Wednesday, December 20, 2006

Expedition Cambodia

How does one create a portrait of a place? What images are essential? Which tools should be used? Whose stories must be told?

Our place is Cambodia’s forgotten coast, the wild country between the Thai border and the booming tourist town of Sihanoukville. Our goal is to explore, to turn over rocks, to listen to both people and the sound of waves and to fashion a document showing what we find, so that ten, twenty and one hundred years from now, when the forgotten coast has shifted and changed, there will be a record of what once was there, a sculpted collection of memories in a handful of photos and a few thousand words.

That the forgotten coast we describe will be different from the place experienced by others is inevitable. Perhaps some will look at our portrayal and find it impossible to recognize. We will try to tell the truth, but it can only be one truth among many, colored and constrained by our perceptions and limitations. A feverish man, out of fresh water and trying to decide if oozing red spots mean malaria or dengue fever, might justifiably dream of escaping the hellish beach where he is camped, while across the cove his companion spreads his arms and shouts that he has discovered paradise. We will try for honesty, not objectivity.

We call the coast forgotten, but this is not quite true. Forgotten by whom? Cambodians know it is there, but most have never visited. The Khmer nation, which is far older than the country called Cambodia, was born from the fertile floodplains of the Mekong River. These plains end at the foot of impassable mountains in Southwestern Cambodia. These mountains are borderlands, a refuge for thieves and exiles. Even today, the dark jungle is feral and untamed, newly scarred by logging, but still more hospitable to tigers and crocodiles than men. On the far side of this wilderness is the forgotten coast, where no roads lead.

In planning this expedition, we knew that the coast was about to change, that the outside world would take notice before long. That this would happen in the context of tourism seemed obvious. Tourism is the lifeblood of Cambodia, by far the biggest source of cash. In high season, dozens of Westerners pass by the coast on the fast boat to Thailand; surely some will remember what they see and contrive to return. Development could not be far away.

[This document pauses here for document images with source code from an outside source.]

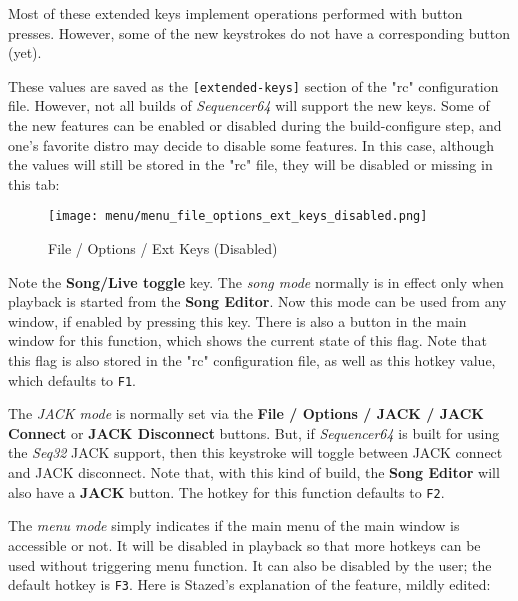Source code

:    Most of these extended keys implement operations performed with button
   presses.  However, some of the new keystrokes do not have a corresponding
   button (yet).

   These values are saved as the \texttt{[extended-keys]} section of the "rc"
   configuration file.  However, not all builds of \textsl{Sequencer64} will
   support the new keys.  Some of the new features can be enabled or disabled
   during the build-configure step, and one's favorite distro may decide to
   disable some features.  In this case, although the values will still be
   stored in the "rc" file, they will be disabled or missing in this tab:

\begin{figure}[H]
   \centering 
   \texttt{[image: menu/menu\_file\_options\_ext\_keys\_disabled.png]}
   \caption{File / Options / Ext Keys (Disabled)}
   \label{fig:seq64_menu_file_options_ext_keys_disabled}
\end{figure}

   Note the \textbf{Song/Live toggle} key.
   The \textsl{song mode} normally is in effect only when playback is started
   from the \textbf{Song Editor}.  Now this mode can be used from any
   window, if enabled by pressing this key.  There is also
   a button in the main window for this function, which shows the current state
   of this flag.  Note that this flag is also stored in the "rc" configuration
   file, as well as this hotkey value, which defaults to \texttt{F1}.

   The \textsl{JACK mode} is normally set via the
   \textbf{File / Options / JACK / JACK Connect} or 
   \textbf{JACK Disconnect} buttons.
   But, if \textsl{Sequencer64} is built for using the \textsl{Seq32} JACK
   support, then this keystroke will toggle between JACK connect and JACK
   disconnect.
   Note that, with this kind of build, the \textbf{Song Editor} will also have
   a \textbf{JACK} button.
   The hotkey for this function defaults to \texttt{F2}.

   The \textsl{menu mode} simply indicates if the main menu of the
   main window is accessible or not.  It will be disabled in playback
   so that more hotkeys can be used without triggering menu function.
   It can also be disabled by the user; the default hotkey is \texttt{F3}.
   Here is Stazed's explanation of the feature, mildly edited:


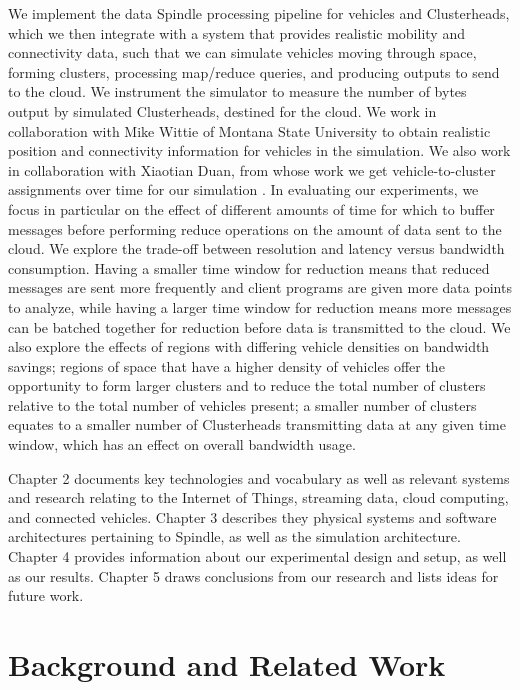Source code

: \documentclass{thesis}
\begin{document}
    We implement the data Spindle processing pipeline for vehicles and Clusterheads, which we then integrate
    with a system that provides realistic mobility and connectivity data, such that we can simulate vehicles
    moving through space, forming clusters, processing map/reduce queries, and producing outputs to send to
    the cloud. We instrument the simulator to measure the number of bytes output by simulated Clusterheads,
    destined for the cloud. We work in collaboration with Mike Wittie of Montana State University to obtain
    realistic position and connectivity information for vehicles in the simulation. We also work in
    collaboration with Xiaotian Duan, from whose work we get vehicle-to-cluster assignments over time
    for our simulation \cite{xiaotian}. In evaluating our experiments, we focus in particular on the effect of different
    amounts of time for which to buffer messages before performing reduce operations
    on the amount of data sent to the cloud. We explore the trade-off
    between resolution and latency versus bandwidth consumption. Having a smaller time window for reduction means
    that reduced messages are sent more frequently and client programs are given more data points to
    analyze, while having a larger time window for reduction means more messages can be batched together for
    reduction before data is transmitted to the cloud. We also explore the effects of regions with
    differing vehicle densities on bandwidth savings; regions of space that have a higher density
    of vehicles offer the opportunity to form larger clusters and to reduce the total number
    of clusters relative to the total number of vehicles present; a smaller number of clusters
    equates to a smaller number of Clusterheads transmitting data at any given time window, which
    has an effect on overall bandwidth usage.

    Chapter 2 documents key technologies and vocabulary as well as relevant systems and research relating
    to the Internet of Things, streaming data, cloud computing, and connected vehicles. Chapter 3
    describes they physical systems and software architectures pertaining to Spindle, as well as the
    simulation architecture. Chapter 4 provides information about our experimental design and setup,
    as well as our results. Chapter 5 draws conclusions from our research and lists ideas for future
    work.

\chapter{Background and Related Work}
    \label{chap:background}
\end{document}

But as we prepare to set out, testing the water filter, getting the last prick of rabies vaccine and double wrapping cameras in plastic bags, the forgotten coast is improbably in the news. Headlines fill papers from Bangkok to Beijing, men in suits pore over reports in Houston and Cambodian politicians open briefcases filled with crisp, new hundred dollar bills. Beaches are the furthest thing from anyone’s mind.

Billions. Trillions. Gallons. Barrels. The numbers are meaningless. The only word that matters is OIL. Massive oil and gas deposits. With the adrenaline rush of an addict, the fitful attention of men and markets has focused on the forgotten coast. The race is on.